A few public-spirited ones united to build up the dam before the steam shovel left the scene of action. It fixes up what would always be an eyesore where formerly the Watson’s Falls was one of the beauty spots of the village.”



November 11, 1953

“Of course you all want to know how the dam project is coming along. Just fine! The rocks on this side (north side) of the spillway are now pasted together with a ton of concrete and forms are built for a like treatment on the other side. Saturday dawned bright and clear (to wax a trifle poetic) when the crew consisted of two of the older men in the village, in the afternoon they were joined by a might good worker from the younger group and an hour before shutting down time by another.


In my estimation, which doesn’t amount to anything being a woman, the dam below here and the bridge below, was knocked out, not by high water but by the log that evidently hit me a glancing blow as it passed, of course high water brought the log down, and I noted on my way to and from the gate that there were plenty more up there with which to stage a comeback.”


November 13, 1953

“I do love to pass out praise for accomplishments, but in this case the bouquet would be so small I wouldn’t even have it around to clutter up. I would never have dreamed of such a lack of working support on a project that stood to benefit us all.
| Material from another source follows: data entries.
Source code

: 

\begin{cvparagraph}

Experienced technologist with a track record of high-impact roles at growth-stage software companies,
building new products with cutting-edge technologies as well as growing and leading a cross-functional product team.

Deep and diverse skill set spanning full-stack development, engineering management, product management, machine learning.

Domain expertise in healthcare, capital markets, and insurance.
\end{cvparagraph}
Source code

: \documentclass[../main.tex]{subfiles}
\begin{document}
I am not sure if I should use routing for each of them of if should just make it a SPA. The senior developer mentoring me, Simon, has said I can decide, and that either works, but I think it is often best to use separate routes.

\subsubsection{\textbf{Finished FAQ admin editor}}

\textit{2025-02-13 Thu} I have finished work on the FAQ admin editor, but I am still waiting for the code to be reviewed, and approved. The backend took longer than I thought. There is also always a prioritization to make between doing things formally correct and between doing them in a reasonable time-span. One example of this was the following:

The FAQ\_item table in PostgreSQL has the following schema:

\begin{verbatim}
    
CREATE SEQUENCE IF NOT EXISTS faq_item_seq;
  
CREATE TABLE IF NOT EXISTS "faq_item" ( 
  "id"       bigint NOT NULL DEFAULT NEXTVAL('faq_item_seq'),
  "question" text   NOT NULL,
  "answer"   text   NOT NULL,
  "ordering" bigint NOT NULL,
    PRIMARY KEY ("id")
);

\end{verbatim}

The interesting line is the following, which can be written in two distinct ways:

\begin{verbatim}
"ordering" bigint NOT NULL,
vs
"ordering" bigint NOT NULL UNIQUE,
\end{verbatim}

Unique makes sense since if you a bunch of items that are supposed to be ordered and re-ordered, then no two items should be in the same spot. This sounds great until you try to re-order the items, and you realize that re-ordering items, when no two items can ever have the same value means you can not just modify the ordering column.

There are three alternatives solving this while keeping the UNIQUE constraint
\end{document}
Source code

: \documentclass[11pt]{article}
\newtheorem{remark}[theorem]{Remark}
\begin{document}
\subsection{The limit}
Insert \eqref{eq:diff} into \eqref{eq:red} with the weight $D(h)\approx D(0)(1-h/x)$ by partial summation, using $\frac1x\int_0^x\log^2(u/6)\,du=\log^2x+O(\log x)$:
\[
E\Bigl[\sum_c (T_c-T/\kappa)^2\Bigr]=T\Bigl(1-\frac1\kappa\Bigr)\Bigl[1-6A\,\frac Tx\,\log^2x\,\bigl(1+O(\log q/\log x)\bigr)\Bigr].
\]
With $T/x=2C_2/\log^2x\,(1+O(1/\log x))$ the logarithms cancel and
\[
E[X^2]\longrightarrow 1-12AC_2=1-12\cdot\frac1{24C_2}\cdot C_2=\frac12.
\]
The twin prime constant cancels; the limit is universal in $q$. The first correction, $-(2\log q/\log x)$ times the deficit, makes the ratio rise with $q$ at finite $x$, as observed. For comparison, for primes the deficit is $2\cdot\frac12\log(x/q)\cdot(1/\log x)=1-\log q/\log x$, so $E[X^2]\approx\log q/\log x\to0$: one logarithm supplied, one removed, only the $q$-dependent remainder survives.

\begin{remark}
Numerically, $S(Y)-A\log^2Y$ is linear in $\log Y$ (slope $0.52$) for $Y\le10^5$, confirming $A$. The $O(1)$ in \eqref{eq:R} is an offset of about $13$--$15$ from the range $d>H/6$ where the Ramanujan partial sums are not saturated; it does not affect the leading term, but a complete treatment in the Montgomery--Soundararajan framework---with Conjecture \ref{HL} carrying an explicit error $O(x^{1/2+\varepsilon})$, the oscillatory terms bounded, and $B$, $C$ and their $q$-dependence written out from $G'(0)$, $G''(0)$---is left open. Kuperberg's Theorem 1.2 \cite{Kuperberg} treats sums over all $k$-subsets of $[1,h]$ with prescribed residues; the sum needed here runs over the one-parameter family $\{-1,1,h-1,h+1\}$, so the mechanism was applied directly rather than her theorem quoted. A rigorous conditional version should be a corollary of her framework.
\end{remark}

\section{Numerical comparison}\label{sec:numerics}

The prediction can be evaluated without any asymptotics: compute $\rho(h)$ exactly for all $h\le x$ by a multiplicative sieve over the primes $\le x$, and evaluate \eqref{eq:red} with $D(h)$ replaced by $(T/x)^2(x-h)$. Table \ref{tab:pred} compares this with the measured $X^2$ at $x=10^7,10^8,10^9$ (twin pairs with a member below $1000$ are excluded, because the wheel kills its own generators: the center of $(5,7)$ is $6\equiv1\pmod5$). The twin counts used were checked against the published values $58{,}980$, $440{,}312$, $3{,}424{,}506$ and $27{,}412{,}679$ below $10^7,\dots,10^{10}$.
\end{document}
Money support for the expense of the operation was pledged by four people within a stone’s throw of each other, which will add up to several hundred dollars.
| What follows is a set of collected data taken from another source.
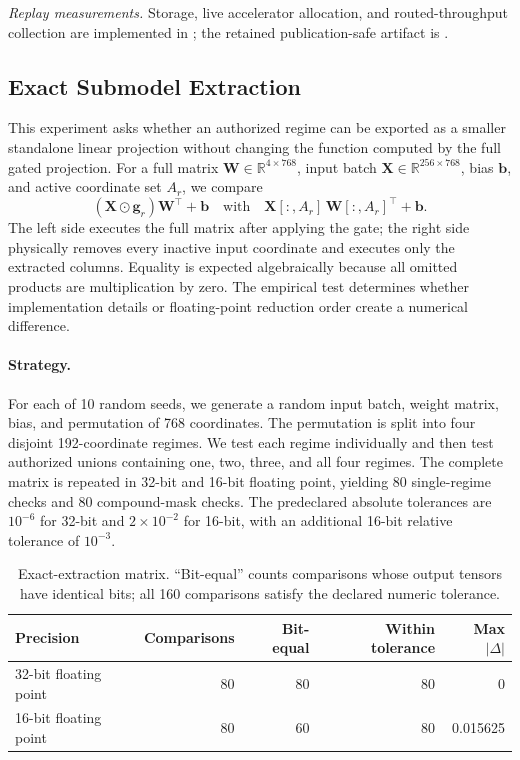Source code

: \documentclass[11pt,a4paper]{article}
\newcommand{\bW}{\mathbf{W}}
\newcommand{\bg}{\mathbf{g}}
\begin{document}
\begin{sloppypar}
\noindent\textit{Replay measurements.} Storage, live accelerator
allocation, and routed-throughput collection are implemented in
; the retained
publication-safe artifact is
.
\end{sloppypar}

\subsection{Exact Submodel Extraction}
\label{sec:extraction}

This experiment asks whether an authorized regime can be exported as
a smaller standalone linear projection without changing the function
computed by the full gated projection.  For a full matrix
$\bW\in\mathbb{R}^{4\times768}$, input batch
$\mathbf{X}\in\mathbb{R}^{256\times768}$, bias $\mathbf{b}$, and active
coordinate set $A_r$, we compare
\begin{equation}
  (\mathbf{X}\odot\bg_r)\bW^\top+\mathbf{b}
  \quad\text{with}\quad
  \mathbf{X}[:,A_r]\,\bW[:,A_r]^\top+\mathbf{b}.
\end{equation}
The left side executes the full matrix after applying the gate; the
right side physically removes every inactive input coordinate and
executes only the extracted columns.  Equality is expected
algebraically because all omitted products are multiplication by
zero.  The empirical test determines whether implementation details
or floating-point reduction order create a numerical difference.

\paragraph{Strategy.}
For each of 10 random seeds, we generate a random input batch, weight
matrix, bias, and permutation of 768 coordinates.  The permutation is
split into four disjoint 192-coordinate regimes.  We test each regime
individually and then test authorized unions containing one, two,
three, and all four regimes.  The complete matrix is repeated in
32-bit and 16-bit floating point, yielding 80 single-regime checks and
80 compound-mask checks.  The predeclared absolute tolerances are
$10^{-6}$ for 32-bit and $2\times10^{-2}$ for 16-bit, with an
additional 16-bit relative tolerance of $10^{-3}$.

\begin{table}[ht]
\centering
\caption{Exact-extraction matrix.  ``Bit-equal'' counts comparisons
whose output tensors have identical bits; all 160 comparisons satisfy
the declared numeric tolerance.}
\label{tab:extraction-matrix}
\begin{tabular}{@{}lrrrr@{}}
\toprule
Precision & Comparisons & Bit-equal & Within tolerance & Max $|\Delta|$ \\
\midrule
32-bit floating point & 80 & 80 & 80 & 0 \\
16-bit floating point & 80 & 60 & 80 & 0.015625 \\
\bottomrule
\end{tabular}
\end{table}
\end{document}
I don’t blow up too often, but when I do I am considerably, what you might call, Fluent (meaning that words, good, bad and indifferent fly in every direction and I aim to make a few direct hits). I don’t know if blowing my top did any good except to relieve my blood pressure, but the crew did slightly increase.”


November 30, 1953

“Harry Haynes went to work Monday morning to put the finishing touches to the dam, Homer Brown and Haynes Noyes lending inspiration and elbow grease as the finishing up process continued on Tuesday. It looks just wonderful, I think, and I’m going to say 'Thank You,' if no one else does.”